### What you have to do
Beneath this task are records; print exactly the stretch of them from the line with "### Approve/Deny Temporary Access Requests" through the line with "The first option", both ends included.

(Dataset entries)

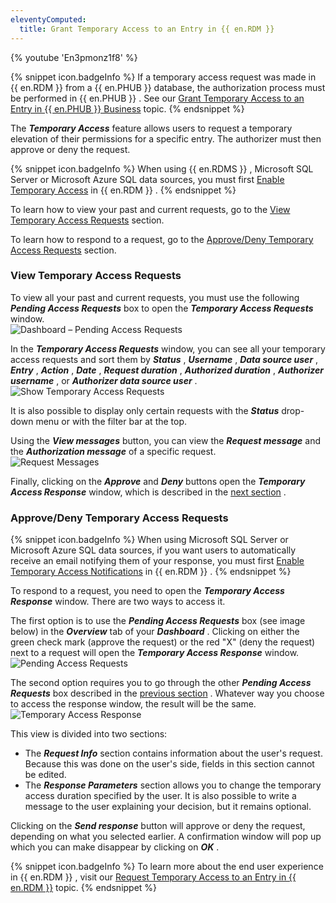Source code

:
 ```yaml
---
eleventyComputed:
  title: Grant Temporary Access to an Entry in {{ en.RDM }}
---
```

{% youtube 'En3pmonz1f8' %}  

{% snippet icon.badgeInfo %} 
If a temporary access request was made in {{ en.RDM }} from a {{ en.PHUB }} database, the authorization process must be performed in {{ en.PHUB }} . See our [Grant Temporary Access to an Entry in {{ en.PHUB }} Business](/hub/web-interface/hub-overview/temporary-access-hub-business/grant-temporary-access-to-an-entry/) topic. 
{% endsnippet %}
 
The ***Temporary Access*** feature allows users to request a temporary elevation of their permissions for a specific entry. The authorizer must then approve or deny the request. 

{% snippet icon.badgeInfo %} 
When using {{ en.RDMS }} , Microsoft SQL Server or Microsoft Azure SQL data sources, you must first [Enable Temporary Access](/kb/remote-desktop-manager/how-to-articles/enable-temporary-access/) in {{ en.RDM }} . 
{% endsnippet %}
 
To learn how to view your past and current requests, go to the [View Temporary Access Requests](#view-temporary-access-requests) section.   

To learn how to respond to a request, go to the [Approve/Deny Temporary Access Requests](#approvedeny-temporary-access-requests) section.  

### View Temporary Access Requests 

To view all your past and current requests, you must use the following ***Pending Access Requests*** box to open the ***Temporary Access Requests*** window.  
![Dashboard – Pending Access Requests](/img/en/rdm/windows/RDMWin2072.png) 

In the ***Temporary Access Requests*** window, you can see all your temporary access requests and sort them by ***Status*** , ***Username*** , ***Data source user*** , ***Entry*** , ***Action*** , ***Date*** , ***Request duration*** , ***Authorized duration*** , ***Authorizer username*** , or ***Authorizer data source user*** .  
![Show Temporary Access Requests](/img/en/rdm/windows/RDMWin2074.png) 

It is also possible to display only certain requests with the ***Status*** drop-down menu or with the filter bar at the top.  

Using the ***View messages*** button, you can view the ***Request message*** and the ***Authorization message*** of a specific request.  
![Request Messages](/img/en/rdm/windows/RDMWin2076.png) 

Finally, clicking on the ***Approve*** and ***Deny*** buttons open the ***Temporary Access Response*** window, which is described in the [next section](#approvedeny-temporary-access-requests) . 

### Approve/Deny Temporary Access Requests 

{% snippet icon.badgeInfo %} 
When using Microsoft SQL Server or Microsoft Azure SQL data sources, if you want users to automatically receive an email notifying them of your response, you must first [Enable Temporary Access Notifications](/kb/remote-desktop-manager/how-to-articles/enable-temporary-access/) in {{ en.RDM }} . 
{% endsnippet %}
 

To respond to a request, you need to open the ***Temporary Access Response*** window. There are two ways to access it.  

The first option is to use the ***Pending Access Requests*** box (see image below) in the ***Overview*** tab of your ***Dashboard*** . Clicking on either the green check mark (approve the request) or the red &quot;X&quot; (deny the request) next to a request will open the ***Temporary Access Response*** window.  
![Pending Access Requests](/img/en/rdm/windows/RDMWin2077.png) 

The second option requires you to go through the other ***Pending Access Requests*** box described in the [previous section](#view-temporary-access-requests) . Whatever way you choose to access the response window, the result will be the same.  
![Temporary Access Response](/img/en/rdm/windows/RDMWin2080.png) 

This view is divided into two sections: 

* The ***Request Info*** section contains information about the user&apos;s request. Because this was done on the user&apos;s side, fields in this section cannot be edited. 
* The ***Response Parameters*** section allows you to change the temporary access duration specified by the user. It is also possible to write a message to the user explaining your decision, but it remains optional. 

Clicking on the ***Send response*** button will approve or deny the request, depending on what you selected earlier. A confirmation window will pop up which you can make disappear by clicking on ***OK*** . 

{% snippet icon.badgeInfo %} 
To learn more about the end user experience in {{ en.RDM }} , visit our [Request Temporary Access to an Entry in {{ en.RDM }}](/rdm/windows/user-interface/content-area/temporary-access-rdm/request-temporary-access-to-an-entry/) topic. 
{% endsnippet %}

### Written reply
### Approve/Deny Temporary Access Requests 

{% snippet icon.badgeInfo %} 
When using Microsoft SQL Server or Microsoft Azure SQL data sources, if you want users to automatically receive an email notifying them of your response, you must first [Enable Temporary Access Notifications](/kb/remote-desktop-manager/how-to-articles/enable-temporary-access/) in {{ en.RDM }} . 
{% endsnippet %}
 

To respond to a request, you need to open the ***Temporary Access Response*** window. There are two ways to access it.  

The first option is to use the ***Pending Access Requests*** box (see image below) in the ***Overview*** tab of your ***Dashboard*** . Clicking on either the green check mark (approve the request) or the red &quot;X&quot; (deny the request) next to a request will open the ***Temporary Access Response*** window.  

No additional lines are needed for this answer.